Aij = f(ri - rj) - u δijΣkf(ri - rk),
 
motivated by the physical context in which they studied the matrix.
A Euclidean distance matrix is a particular example of Euclidean random matrix with either f(ri - rj) = |ri - rj|2 or f(ri - rj) = |ri - rj|.

For example, in many biological networks, the strength of interaction between two nodes depends on the physical proximity of those nodes. Spatial interactions between nodes can be modelled as a Euclidean random matrix, if nodes are placed randomly in space.

Properties 
Because the positions of the points {ri} are random, the matrix elements Aij are random too. Moreover, because the N×N elements are completely determined by only N points and, typically, one is interested in N≫d, strong correlations exist between different elements.

Hermitian Euclidean random matrices 

Hermitian Euclidean random matrices appear in various physical contexts, including supercooled liquids, phonons in disordered systems, and waves in random media.

Example 1: Consider the matrix Â generated by the function f(r, r′) = sin(k0|r-r′|)/(k0|r-r′|), with k0 = 2π/λ0. This matrix is Hermitian and its eigenvalues Λ are real. For N points distributed randomly in a cube of side L and volume V = L3, one can show that the probability distribution of Λ is approximately given by the Marchenko-Pastur law, if the density of points ρ = N/V obeys ρλ03 ≤ 1 and 2.8N/(k0 L)2 < 1 (see figure).
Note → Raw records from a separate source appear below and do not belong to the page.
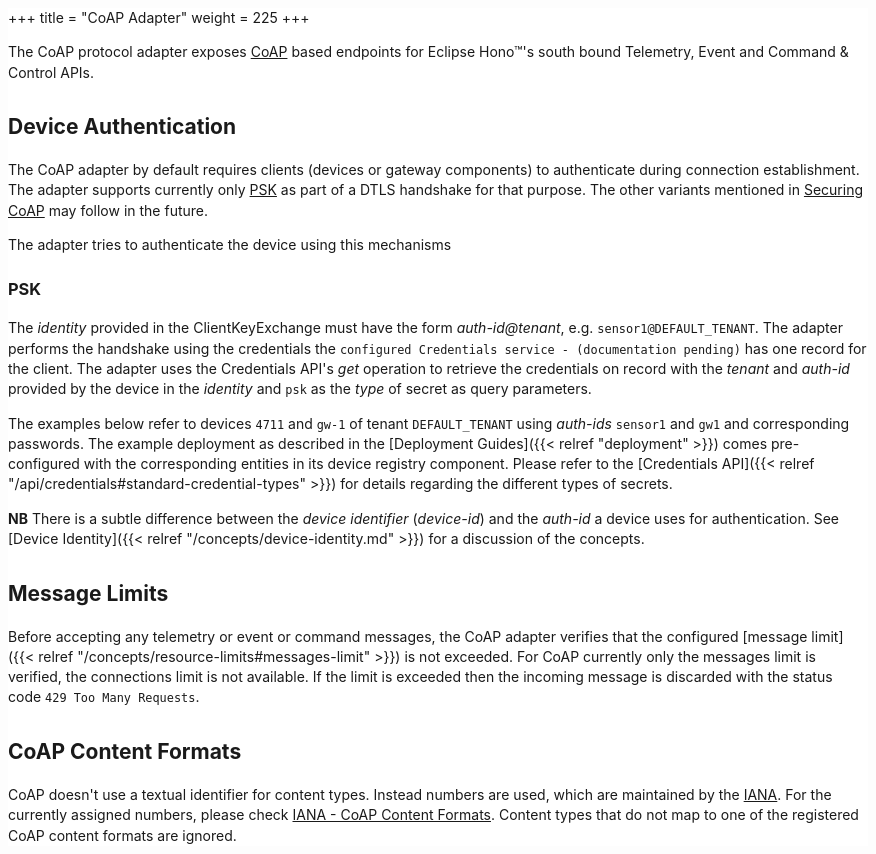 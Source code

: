 +++
title = "CoAP Adapter"
weight = 225
+++

The CoAP protocol adapter exposes [CoAP](https://tools.ietf.org/html/rfc7252) based endpoints for Eclipse Hono&trade;'s south bound Telemetry, Event and Command & Control APIs.


## Device Authentication

The CoAP adapter by default requires clients (devices or gateway components) to authenticate during connection establishment. The adapter supports currently only [PSK](https://tools.ietf.org/html/rfc4279) as part of a DTLS handshake for that purpose. The other variants mentioned in [Securing CoAP](https://tools.ietf.org/html/rfc7252#section-9) may follow in the future.

The adapter tries to authenticate the device using this mechanisms

### PSK

The *identity* provided in the ClientKeyExchange must have the form *auth-id@tenant*, e.g. `sensor1@DEFAULT_TENANT`. The adapter performs the handshake using the credentials the `configured Credentials service - (documentation pending)` has one record for the client. The adapter uses the Credentials API's *get* operation to retrieve the credentials on record with the *tenant* and *auth-id* provided by the device in the *identity* and `psk` as the *type* of secret as query parameters.

The examples below refer to devices `4711` and `gw-1` of tenant `DEFAULT_TENANT` using *auth-ids* `sensor1` and `gw1` and corresponding passwords. The example deployment as described in the [Deployment Guides]({{< relref "deployment" >}}) comes pre-configured with the corresponding entities in its device registry component.
Please refer to the [Credentials API]({{< relref "/api/credentials#standard-credential-types" >}}) for details regarding the different types of secrets.

**NB** There is a subtle difference between the *device identifier* (*device-id*) and the *auth-id* a device uses for authentication. See [Device Identity]({{< relref "/concepts/device-identity.md" >}}) for a discussion of the concepts.

## Message Limits

Before accepting any telemetry or event or command messages, the CoAP adapter verifies that the configured [message limit]({{< relref "/concepts/resource-limits#messages-limit" >}}) is not exceeded.
For CoAP currently only the messages limit is verified, the connections limit is not available. If the limit is exceeded then the incoming message is discarded with the status code `429 Too Many Requests`. 

## CoAP Content Formats

CoAP doesn't use a textual identifier for content types. Instead numbers are used, which are maintained by the [IANA](https://www.iana.org/).
For the currently assigned numbers, please check [IANA - CoAP Content Formats](https://www.iana.org/assignments/core-parameters/core-parameters.xhtml#content-formats).
Content types that do not map to one of the registered CoAP content formats are ignored.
Non-Hermitian Euclidean random matrices 

A theory for the eigenvalue density of large (N≫1) non-Hermitian Euclidean random matrices has been developed and has been applied to study the problem of random laser.

Example 2: Consider the matrix Â generated by the function f(r, r′) = exp(ik0|r-r′|)/(k0|r-r′|), with k0 = 2π/λ0 and f(r= r′) = 0. This matrix is not Hermitian and its eigenvalues Λ are complex. The probability distribution of Λ can be found analytically if the density of point ρ = N/V obeys ρλ03 ≤ 1 and 9N/(8k0 R)2 < 1 (see figure).